● **Activity**
Write out the listing below in full and exactly, leaving out every picture.

● **Materials provided**
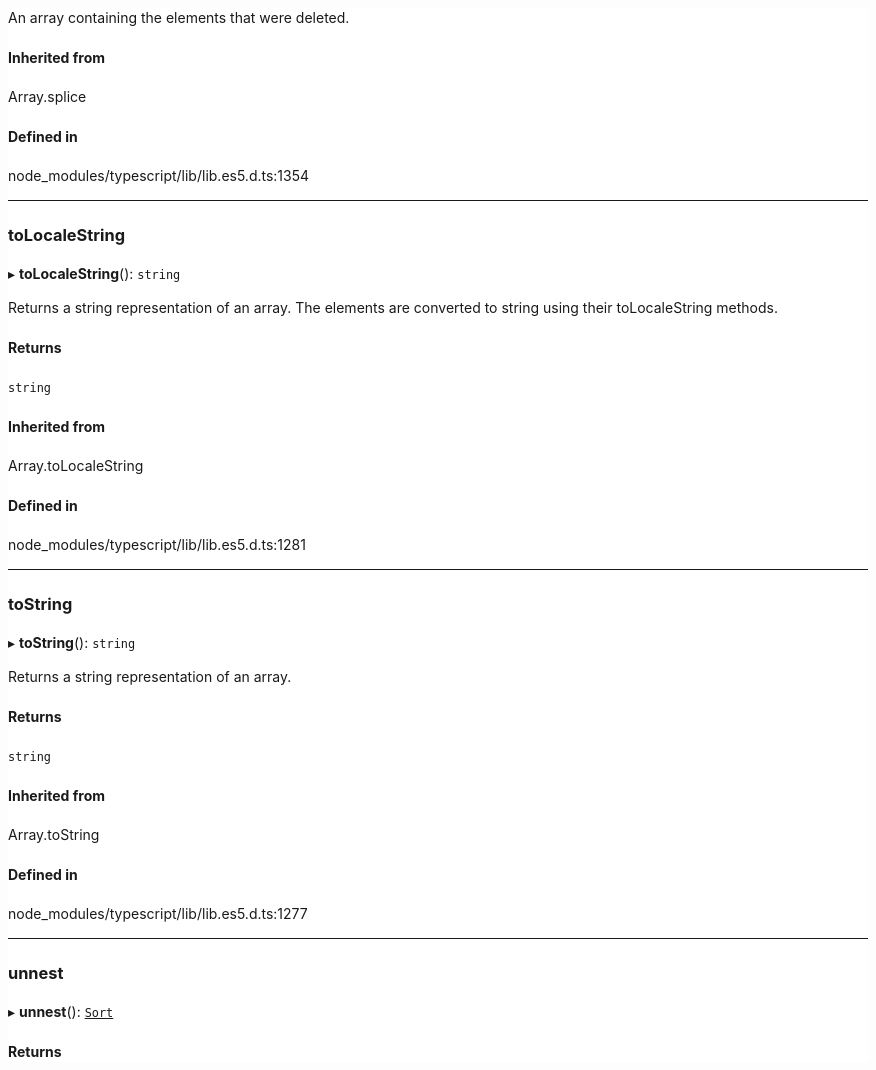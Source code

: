 An array containing the elements that were deleted.

#### Inherited from

Array.splice

#### Defined in

node_modules/typescript/lib/lib.es5.d.ts:1354

___

### toLocaleString

▸ **toLocaleString**(): `string`

Returns a string representation of an array. The elements are converted to string using their toLocaleString methods.

#### Returns

`string`

#### Inherited from

Array.toLocaleString

#### Defined in

node_modules/typescript/lib/lib.es5.d.ts:1281

___

### toString

▸ **toString**(): `string`

Returns a string representation of an array.

#### Returns

`string`

#### Inherited from

Array.toString

#### Defined in

node_modules/typescript/lib/lib.es5.d.ts:1277

___

### unnest

▸ **unnest**(): [`Sort`](../wiki/@forestadmin.datasource-toolkit.Sort)

#### Returns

● **Answer**
Source code

: An array containing the elements that were deleted.

#### Inherited from

Array.splice

#### Defined in

node_modules/typescript/lib/lib.es5.d.ts:1354

___

### toLocaleString

▸ **toLocaleString**(): `string`

Returns a string representation of an array. The elements are converted to string using their toLocaleString methods.

#### Returns

`string`

#### Inherited from

Array.toLocaleString

#### Defined in

node_modules/typescript/lib/lib.es5.d.ts:1281

___

### toString

▸ **toString**(): `string`

Returns a string representation of an array.

#### Returns

`string`

#### Inherited from

Array.toString

#### Defined in

node_modules/typescript/lib/lib.es5.d.ts:1277

___

### unnest

▸ **unnest**(): [`Sort`](../wiki/@forestadmin.datasource-toolkit.Sort)

#### Returns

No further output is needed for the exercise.